University access work by further education colleges may be jeopardised by the extra workload imposed by new rules requiring teenagers to continue studying maths and English beyond the age of 16, an engineering body has warned.
Teenagers in post-16 education must now carry on with the subjects until the age of 18 if they fail to achieve at least Cs in maths and English at GCSE, a change introduced in September.
But there are concerns that the focus on bolstering numeracy and literacy skills among an extra 250,000 students a year will reduce colleges’ ability to teach higher-level qualifications that lead to university.
Matthew Harrison, director of engineering and education at the Royal Academy of Engineering, said that the supply of engineering students to universities could be affected by the requirements as colleges’ focus shifted to teaching the lower-level qualifications.

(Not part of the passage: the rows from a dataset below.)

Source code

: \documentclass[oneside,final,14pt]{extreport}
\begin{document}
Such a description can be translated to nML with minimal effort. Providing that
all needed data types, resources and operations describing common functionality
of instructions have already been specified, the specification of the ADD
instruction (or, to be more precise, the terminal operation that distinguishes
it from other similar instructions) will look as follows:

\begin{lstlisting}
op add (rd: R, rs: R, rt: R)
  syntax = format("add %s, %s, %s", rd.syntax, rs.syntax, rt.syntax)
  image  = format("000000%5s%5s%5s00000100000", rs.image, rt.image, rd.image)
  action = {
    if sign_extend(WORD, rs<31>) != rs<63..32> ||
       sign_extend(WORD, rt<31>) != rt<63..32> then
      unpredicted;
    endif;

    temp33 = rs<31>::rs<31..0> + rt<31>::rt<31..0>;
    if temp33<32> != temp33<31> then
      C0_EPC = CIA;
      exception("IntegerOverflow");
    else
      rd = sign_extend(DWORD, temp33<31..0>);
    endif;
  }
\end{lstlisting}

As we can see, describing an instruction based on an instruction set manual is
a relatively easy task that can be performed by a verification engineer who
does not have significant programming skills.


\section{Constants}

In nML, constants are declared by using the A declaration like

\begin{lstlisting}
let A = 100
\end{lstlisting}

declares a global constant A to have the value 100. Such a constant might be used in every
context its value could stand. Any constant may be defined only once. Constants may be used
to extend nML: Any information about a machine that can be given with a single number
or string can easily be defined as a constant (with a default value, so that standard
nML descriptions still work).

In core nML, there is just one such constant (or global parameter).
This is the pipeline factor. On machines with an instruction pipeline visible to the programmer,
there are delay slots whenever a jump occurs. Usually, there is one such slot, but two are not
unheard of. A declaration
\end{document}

“We are piling on more demands, but we haven’t seen a corresponding increase in investment to help do these things,” he said. “If you are teaching an extra 200,000 or so students, further education could do with a massive injection of funds to do it.”
Professor Harrison said that teachers may struggle to give the necessary support to those thinking about studying engineering at university because of the extra burden.
“These students need close mentoring and personal support – all these things are likely to become a luxury when you have bigger workloads,” he said.
The issue was especially important because further education colleges had long been fertile recruitment ground for the engineering profession, Professor Harrison said.
Steps should be taken to increase the numbers studying the discipline from further education colleges because simply focusing on students with high A-level grades would not solve the UK’s chronic shortage of engineers, he added.
Only about 15,000 under-19s in further education achieved AS-level maths and about 8,000 gained A-level maths in 2010-11, far below the levels needed by the engineering profession, Professor Harrison said.
“Only recruiting from the top set is not enough,” he argued. “But it is a big ask for colleges to ramp up the number of students taking higher qualifications that lead to university when they are demanding they teach more functional skills.”
According to the Association of Colleges, an extra 2,100 teachers will be needed to deliver the additional courses. However, skills minister Matthew Hancock has claimed that “in most cases” the numbers were “in place” to teach them.